Create a Pricing Matrix

Instead of going with those recommendations, Leutz’s business has a pricing matrix that the team uses for every part. The matrix builds in a profit margin of between 54 and 52 percent for each item. The items that are over $500 have the lowest profit margin, while the least expensive products have a slightly higher margin.

Make it Simple for Your Team

While it might seem tempting to have different pricing models for each type of product, Leutz says that discipline with pricing is very important. In addition to it allowing you to stick with your profit goals, it can also make everything easy for your team if they’re in a situation where they have to set prices.

Leutz adds, “Our matrix is set up to be ‘set it and forget it’ so we don’t really stray from that.”

Create a Sustainable Strategy

When considering the profit margins for each part, you need to also factor in potential growth. Are you going to need to hire extra team members? Are your marketing costs going up? Consider future costs along with your goals when determining how much profit margin you need to include in your pricing strategy.

Value Quality Help

Another thing to consider over the long run, according to Leutz, is hiring quality talent for your business. If you can bring on employees who are experts in the automotive industry and great at serving customers, it can help your customers receive value for their investment and support your operations for years to come.

Communicate Value

Rather than trying to lower your prices to appeal to customers, Leutz recommends setting your prices in a way that will allow your business to run successfully and earn a profit. Then you have to find ways to add value that really appeals to customers.

He says, “The most important thing you can do is communicate the value you offer. That could be including a warranty, long-distance warranty, tow truck service, brokering rental cars, whatever it is.”

Focus on Convenience

One of the best things you can do to get customers to understand the value that you offer when installing parts or providing other products or services is by calling attention to the convenience you offer. For an automotive business specifically, there’s convenience in installing parts so that customers don’t have to purchase the item from a manufacturer and then install it themselves. But you can also offer some additional options or aspects that improve the experience and make it even easier for them.

Leutz says, “Time and time again in studies, consumers have said that they want convenience and they’re willing to pay for it.”

Offer Accountability

Additionally, consumers tend to appreciate when businesses will take responsibility for the work they do. If you are accountable through some sort of warranty or satisfaction guarantee, your customers can feel more comfortable that the part and service are going to hold up and that you’ll take care of it if anything goes wrong.

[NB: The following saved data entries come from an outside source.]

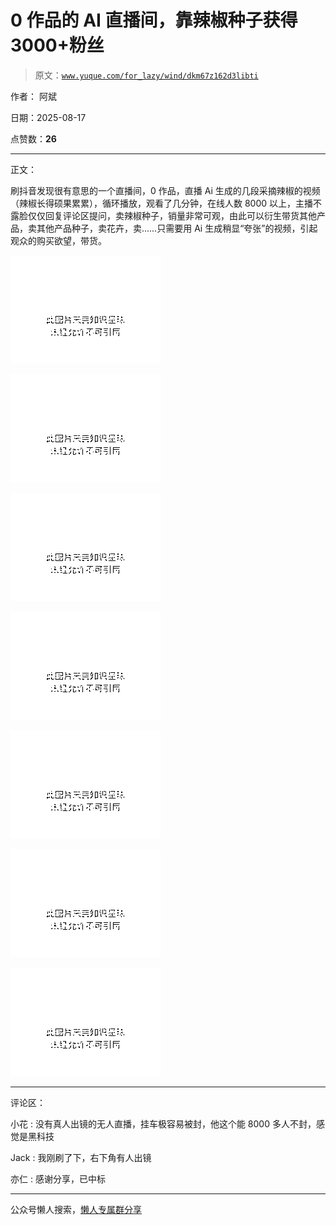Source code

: # 0 作品的 AI 直播间，靠辣椒种子获得 3000+粉丝

> 原文：[`www.yuque.com/for_lazy/wind/dkm67z162d3libti`](https://www.yuque.com/for_lazy/wind/dkm67z162d3libti)

作者： 阿斌

日期：2025-08-17

点赞数：**26**

* * *

正文：

刷抖音发现很有意思的一个直播间，0 作品，直播 Ai 生成的几段采摘辣椒的视频（辣椒长得硕果累累），循环播放，观看了几分钟，在线人数 8000 以上，主播不露脸仅仅回复评论区提问，卖辣椒种子，销量非常可观，由此可以衍生带货其他产品，卖其他产品种子，卖花卉，卖……只需要用 Ai 生成稍显“夸张”的视频，引起观众的购买欲望，带货。

![](img/d66975bd0cd8d43df3541c09d064081e.png "None")

![](img/8dd1f1b16a34778f7d21f486ada2f697.png "None")

![](img/edd800b2fa6c343325d1442658843e8e.png "None")

![](img/c2d853fddd189778996123df3cd1ab9a.png "None")

![](img/3766daf773c12a291a31437f9ac3f179.png "None")

![](img/73754a9732825f85283a91975154ab42.png "None")

![](img/a68f2fe454880bb9206ac854affbe31e.png "None")

* * *

评论区：

小花 : 没有真人出镜的无人直播，挂车极容易被封，他这个能 8000 多人不封，感觉是黑科技

Jack : 我刚刷了下，右下角有人出镜

亦仁 : 感谢分享，已中标

* * *

公众号懒人搜索，[懒人专属群分享](https://lazybook.fun/#/blog/group)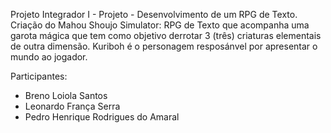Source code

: Projeto Integrador I - Projeto - Desenvolvimento de um RPG de Texto. Criação do Mahou Shoujo Simulator: RPG de Texto que acompanha uma garota mágica que tem como objetivo derrotar 3 (três) criaturas elementais de outra dimensão. Kuriboh é o personagem resposánvel por apresentar o mundo ao jogador.

Participantes:

- Breno Loiola Santos
- Leonardo França Serra
- Pedro Henrique Rodrigues do Amaral
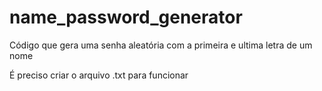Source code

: # name_password_generator
Código que gera uma senha aleatória com a primeira e ultima letra de um nome

É preciso criar o arquivo .txt para funcionar
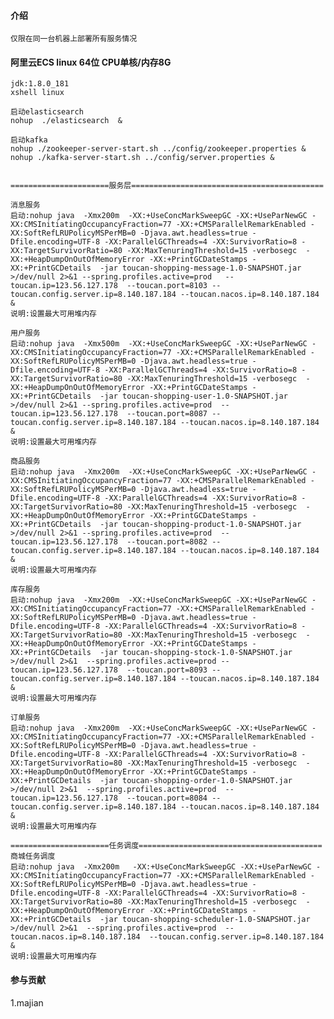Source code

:#### 介绍
    仅限在同一台机器上部署所有服务情况

#### 阿里云ECS linux 64位 CPU单核/内存8G

    jdk:1.8.0_181
    xshell linux
    
    启动elasticsearch
    nohup  ./elasticsearch  &
    
    启动kafka
    nohup ./zookeeper-server-start.sh ../config/zookeeper.properties &
    nohup ./kafka-server-start.sh ../config/server.properties &
   
    
    ======================服务层===========================================
    
    消息服务
    启动:nohup java  -Xmx200m  -XX:+UseConcMarkSweepGC -XX:+UseParNewGC -XX:CMSInitiatingOccupancyFraction=77 -XX:+CMSParallelRemarkEnabled -XX:SoftRefLRUPolicyMSPerMB=0 -Djava.awt.headless=true -Dfile.encoding=UTF-8 -XX:ParallelGCThreads=4 -XX:SurvivorRatio=8 -XX:TargetSurvivorRatio=80 -XX:MaxTenuringThreshold=15 -verbosegc  -XX:+HeapDumpOnOutOfMemoryError -XX:+PrintGCDateStamps -XX:+PrintGCDetails  -jar toucan-shopping-message-1.0-SNAPSHOT.jar >/dev/null 2>&1 --spring.profiles.active=prod   --toucan.ip=123.56.127.178  --toucan.port=8103 --toucan.config.server.ip=8.140.187.184 --toucan.nacos.ip=8.140.187.184   &
    说明:设置最大可用堆内存

    用户服务
    启动:nohup java  -Xmx500m  -XX:+UseConcMarkSweepGC -XX:+UseParNewGC -XX:CMSInitiatingOccupancyFraction=77 -XX:+CMSParallelRemarkEnabled -XX:SoftRefLRUPolicyMSPerMB=0 -Djava.awt.headless=true -Dfile.encoding=UTF-8 -XX:ParallelGCThreads=4 -XX:SurvivorRatio=8 -XX:TargetSurvivorRatio=80 -XX:MaxTenuringThreshold=15 -verbosegc  -XX:+HeapDumpOnOutOfMemoryError -XX:+PrintGCDateStamps -XX:+PrintGCDetails  -jar toucan-shopping-user-1.0-SNAPSHOT.jar >/dev/null 2>&1 --spring.profiles.active=prod  --toucan.ip=123.56.127.178  --toucan.port=8087 --toucan.config.server.ip=8.140.187.184 --toucan.nacos.ip=8.140.187.184  &
    说明:设置最大可用堆内存
    
    商品服务
    启动:nohup java  -Xmx200m  -XX:+UseConcMarkSweepGC -XX:+UseParNewGC -XX:CMSInitiatingOccupancyFraction=77 -XX:+CMSParallelRemarkEnabled -XX:SoftRefLRUPolicyMSPerMB=0 -Djava.awt.headless=true -Dfile.encoding=UTF-8 -XX:ParallelGCThreads=4 -XX:SurvivorRatio=8 -XX:TargetSurvivorRatio=80 -XX:MaxTenuringThreshold=15 -verbosegc  -XX:+HeapDumpOnOutOfMemoryError -XX:+PrintGCDateStamps -XX:+PrintGCDetails  -jar toucan-shopping-product-1.0-SNAPSHOT.jar >/dev/null 2>&1 --spring.profiles.active=prod  --toucan.ip=123.56.127.178  --toucan.port=8082 --toucan.config.server.ip=8.140.187.184 --toucan.nacos.ip=8.140.187.184  &
    说明:设置最大可用堆内存
    
    库存服务
    启动:nohup java  -Xmx200m  -XX:+UseConcMarkSweepGC -XX:+UseParNewGC -XX:CMSInitiatingOccupancyFraction=77 -XX:+CMSParallelRemarkEnabled -XX:SoftRefLRUPolicyMSPerMB=0 -Djava.awt.headless=true -Dfile.encoding=UTF-8 -XX:ParallelGCThreads=4 -XX:SurvivorRatio=8 -XX:TargetSurvivorRatio=80 -XX:MaxTenuringThreshold=15 -verbosegc  -XX:+HeapDumpOnOutOfMemoryError -XX:+PrintGCDateStamps -XX:+PrintGCDetails  -jar toucan-shopping-stock-1.0-SNAPSHOT.jar  >/dev/null 2>&1  --spring.profiles.active=prod --toucan.ip=123.56.127.178  --toucan.port=8093 --toucan.config.server.ip=8.140.187.184 --toucan.nacos.ip=8.140.187.184  &
    说明:设置最大可用堆内存
    
    订单服务
    启动:nohup java  -Xmx200m  -XX:+UseConcMarkSweepGC -XX:+UseParNewGC -XX:CMSInitiatingOccupancyFraction=77 -XX:+CMSParallelRemarkEnabled -XX:SoftRefLRUPolicyMSPerMB=0 -Djava.awt.headless=true -Dfile.encoding=UTF-8 -XX:ParallelGCThreads=4 -XX:SurvivorRatio=8 -XX:TargetSurvivorRatio=80 -XX:MaxTenuringThreshold=15 -verbosegc  -XX:+HeapDumpOnOutOfMemoryError -XX:+PrintGCDateStamps -XX:+PrintGCDetails  -jar toucan-shopping-order-1.0-SNAPSHOT.jar >/dev/null 2>&1  --spring.profiles.active=prod  --toucan.ip=123.56.127.178  --toucan.port=8084 --toucan.config.server.ip=8.140.187.184 --toucan.nacos.ip=8.140.187.184  &
    说明:设置最大可用堆内存
    
    ======================任务调度=========================================
    商城任务调度
    启动:nohup java  -Xmx200m   -XX:+UseConcMarkSweepGC -XX:+UseParNewGC -XX:CMSInitiatingOccupancyFraction=77 -XX:+CMSParallelRemarkEnabled -XX:SoftRefLRUPolicyMSPerMB=0 -Djava.awt.headless=true -Dfile.encoding=UTF-8 -XX:ParallelGCThreads=4 -XX:SurvivorRatio=8 -XX:TargetSurvivorRatio=80 -XX:MaxTenuringThreshold=15 -verbosegc  -XX:+HeapDumpOnOutOfMemoryError -XX:+PrintGCDateStamps -XX:+PrintGCDetails  -jar toucan-shopping-scheduler-1.0-SNAPSHOT.jar >/dev/null 2>&1  --spring.profiles.active=prod  --toucan.nacos.ip=8.140.187.184  --toucan.config.server.ip=8.140.187.184  &
    说明:设置最大可用堆内存
    
#### 参与贡献
1.majian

Luetz says, “Like any other service, there is an accountability factor that gives consumers peace of mind. So part of the markup margin is there to pay for all of that profit that the garage is entitled to.”

Train Your Team

On the service end, you also need to make sure that your team members are equipped and prepared to communicate that value to customers who come in. If a customer knows they can get a part for a cheaper price somewhere else, then every member of your team should be prepared enough to explain why they should still do business with your company instead.